▼▼▼

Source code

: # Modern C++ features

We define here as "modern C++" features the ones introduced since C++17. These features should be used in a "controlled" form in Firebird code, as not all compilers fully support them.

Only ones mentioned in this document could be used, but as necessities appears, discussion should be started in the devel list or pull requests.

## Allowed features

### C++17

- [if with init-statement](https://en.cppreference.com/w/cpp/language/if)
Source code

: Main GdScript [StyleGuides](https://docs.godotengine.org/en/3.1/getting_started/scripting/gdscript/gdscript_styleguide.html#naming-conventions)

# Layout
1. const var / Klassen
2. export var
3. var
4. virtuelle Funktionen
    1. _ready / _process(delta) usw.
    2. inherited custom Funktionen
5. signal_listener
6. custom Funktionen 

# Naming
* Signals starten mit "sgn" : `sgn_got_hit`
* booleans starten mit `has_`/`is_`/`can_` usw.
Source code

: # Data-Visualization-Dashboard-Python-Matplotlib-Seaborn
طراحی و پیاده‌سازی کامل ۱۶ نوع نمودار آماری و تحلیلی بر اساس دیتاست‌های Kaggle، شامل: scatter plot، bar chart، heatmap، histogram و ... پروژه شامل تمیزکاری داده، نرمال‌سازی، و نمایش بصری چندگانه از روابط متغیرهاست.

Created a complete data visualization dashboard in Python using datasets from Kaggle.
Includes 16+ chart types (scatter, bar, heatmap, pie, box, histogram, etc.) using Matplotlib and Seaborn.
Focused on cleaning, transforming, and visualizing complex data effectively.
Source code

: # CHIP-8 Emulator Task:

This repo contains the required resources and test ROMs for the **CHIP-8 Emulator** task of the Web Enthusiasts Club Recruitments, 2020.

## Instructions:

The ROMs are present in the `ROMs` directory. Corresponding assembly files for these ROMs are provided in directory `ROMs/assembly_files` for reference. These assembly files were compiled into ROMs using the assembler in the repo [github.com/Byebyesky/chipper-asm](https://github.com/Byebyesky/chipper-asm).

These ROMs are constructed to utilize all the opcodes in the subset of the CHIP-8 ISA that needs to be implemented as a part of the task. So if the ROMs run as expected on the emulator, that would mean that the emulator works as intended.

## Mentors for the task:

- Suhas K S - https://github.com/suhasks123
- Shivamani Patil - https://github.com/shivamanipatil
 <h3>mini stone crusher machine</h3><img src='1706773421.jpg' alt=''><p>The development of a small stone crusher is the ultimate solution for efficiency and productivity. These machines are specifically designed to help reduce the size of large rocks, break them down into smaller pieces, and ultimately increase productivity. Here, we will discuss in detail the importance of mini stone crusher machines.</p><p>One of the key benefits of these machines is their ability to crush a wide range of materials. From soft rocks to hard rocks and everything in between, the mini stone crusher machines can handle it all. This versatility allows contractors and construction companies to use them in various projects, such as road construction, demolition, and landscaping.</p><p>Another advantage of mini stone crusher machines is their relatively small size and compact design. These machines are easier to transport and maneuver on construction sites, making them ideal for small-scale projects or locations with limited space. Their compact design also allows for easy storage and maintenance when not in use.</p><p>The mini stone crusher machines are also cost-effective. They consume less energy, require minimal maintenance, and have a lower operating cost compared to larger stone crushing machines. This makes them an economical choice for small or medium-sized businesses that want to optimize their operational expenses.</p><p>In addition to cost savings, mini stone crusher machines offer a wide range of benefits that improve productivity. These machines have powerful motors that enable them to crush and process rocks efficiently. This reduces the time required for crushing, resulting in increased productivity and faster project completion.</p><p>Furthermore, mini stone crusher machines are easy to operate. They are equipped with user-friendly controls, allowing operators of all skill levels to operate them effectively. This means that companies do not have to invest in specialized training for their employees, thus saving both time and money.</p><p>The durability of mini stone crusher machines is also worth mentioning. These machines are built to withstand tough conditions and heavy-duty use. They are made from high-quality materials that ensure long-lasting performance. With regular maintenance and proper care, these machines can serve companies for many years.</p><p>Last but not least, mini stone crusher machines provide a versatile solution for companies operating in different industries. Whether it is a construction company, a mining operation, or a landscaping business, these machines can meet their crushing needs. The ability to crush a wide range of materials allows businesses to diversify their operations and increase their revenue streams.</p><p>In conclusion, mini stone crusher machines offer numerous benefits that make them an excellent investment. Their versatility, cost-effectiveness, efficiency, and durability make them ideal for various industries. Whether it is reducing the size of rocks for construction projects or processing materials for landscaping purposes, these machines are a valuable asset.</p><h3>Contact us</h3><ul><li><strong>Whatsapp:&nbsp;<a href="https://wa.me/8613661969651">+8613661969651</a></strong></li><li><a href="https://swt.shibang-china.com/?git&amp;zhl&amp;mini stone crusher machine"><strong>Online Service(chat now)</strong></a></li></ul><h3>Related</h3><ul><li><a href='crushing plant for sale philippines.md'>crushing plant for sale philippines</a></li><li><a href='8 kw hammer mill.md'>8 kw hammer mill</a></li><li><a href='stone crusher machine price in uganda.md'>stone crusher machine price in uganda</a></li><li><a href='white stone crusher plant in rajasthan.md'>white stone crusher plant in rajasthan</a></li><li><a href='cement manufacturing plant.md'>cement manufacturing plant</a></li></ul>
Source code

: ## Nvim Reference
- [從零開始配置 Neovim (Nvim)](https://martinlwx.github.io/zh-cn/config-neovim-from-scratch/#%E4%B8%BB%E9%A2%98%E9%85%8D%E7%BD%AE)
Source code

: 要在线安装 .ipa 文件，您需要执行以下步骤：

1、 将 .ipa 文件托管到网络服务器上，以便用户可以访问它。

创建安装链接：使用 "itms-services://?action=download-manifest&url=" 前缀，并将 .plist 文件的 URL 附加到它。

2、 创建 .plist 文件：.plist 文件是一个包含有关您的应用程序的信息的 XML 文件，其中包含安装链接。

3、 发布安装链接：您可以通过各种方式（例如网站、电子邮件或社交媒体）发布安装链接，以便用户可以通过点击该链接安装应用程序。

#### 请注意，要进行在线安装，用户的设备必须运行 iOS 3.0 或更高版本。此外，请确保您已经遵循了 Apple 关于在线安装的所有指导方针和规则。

▲▲▲

## PROBLEM DESCRIPTION
Find the string "Seaborn" in the material above. Then copy each line that has it.

## YOUR SOLUTION
: # Data-Visualization-Dashboard-Python-Matplotlib-Seaborn
Includes 16+ chart types (scatter, bar, heatmap, pie, box, histogram, etc.) using Matplotlib and Seaborn.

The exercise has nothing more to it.